◆ Task item:
When you reach the line that contains "pleasure to the" in the data below, start reproducing lines exactly, and stop after the line that contains "number of the second class $A_2$.".

** Opening Exercise inputs block **

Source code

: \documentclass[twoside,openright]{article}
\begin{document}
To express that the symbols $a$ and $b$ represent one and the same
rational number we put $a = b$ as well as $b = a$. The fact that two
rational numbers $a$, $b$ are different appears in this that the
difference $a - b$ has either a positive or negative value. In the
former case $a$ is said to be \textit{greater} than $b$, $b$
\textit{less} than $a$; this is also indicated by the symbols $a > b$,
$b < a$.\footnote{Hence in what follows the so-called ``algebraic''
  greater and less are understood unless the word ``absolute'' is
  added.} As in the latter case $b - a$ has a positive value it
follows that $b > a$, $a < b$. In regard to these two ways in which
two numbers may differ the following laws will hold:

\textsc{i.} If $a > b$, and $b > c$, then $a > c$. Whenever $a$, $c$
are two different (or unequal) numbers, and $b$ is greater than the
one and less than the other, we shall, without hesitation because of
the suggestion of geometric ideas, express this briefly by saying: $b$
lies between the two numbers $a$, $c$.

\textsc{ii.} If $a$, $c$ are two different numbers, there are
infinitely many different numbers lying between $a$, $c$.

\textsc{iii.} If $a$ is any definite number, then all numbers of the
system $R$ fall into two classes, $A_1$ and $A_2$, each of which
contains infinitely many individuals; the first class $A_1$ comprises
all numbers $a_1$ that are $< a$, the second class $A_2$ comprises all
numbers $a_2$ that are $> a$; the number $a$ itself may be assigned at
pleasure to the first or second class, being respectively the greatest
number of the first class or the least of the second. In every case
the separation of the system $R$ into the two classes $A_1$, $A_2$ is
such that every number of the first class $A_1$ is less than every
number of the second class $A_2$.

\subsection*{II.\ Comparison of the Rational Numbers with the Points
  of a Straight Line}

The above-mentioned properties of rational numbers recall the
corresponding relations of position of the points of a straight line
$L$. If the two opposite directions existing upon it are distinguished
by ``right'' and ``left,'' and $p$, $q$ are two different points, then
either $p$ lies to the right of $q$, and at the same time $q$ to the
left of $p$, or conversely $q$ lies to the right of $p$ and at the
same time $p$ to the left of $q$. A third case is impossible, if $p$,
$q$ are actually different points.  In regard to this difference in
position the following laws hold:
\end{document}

** Closing Exercise inputs block **

◆ Finished task:
pleasure to the first or second class, being respectively the greatest
number of the first class or the least of the second. In every case
the separation of the system $R$ into the two classes $A_1$, $A_2$ is
such that every number of the first class $A_1$ is less than every
number of the second class $A_2$.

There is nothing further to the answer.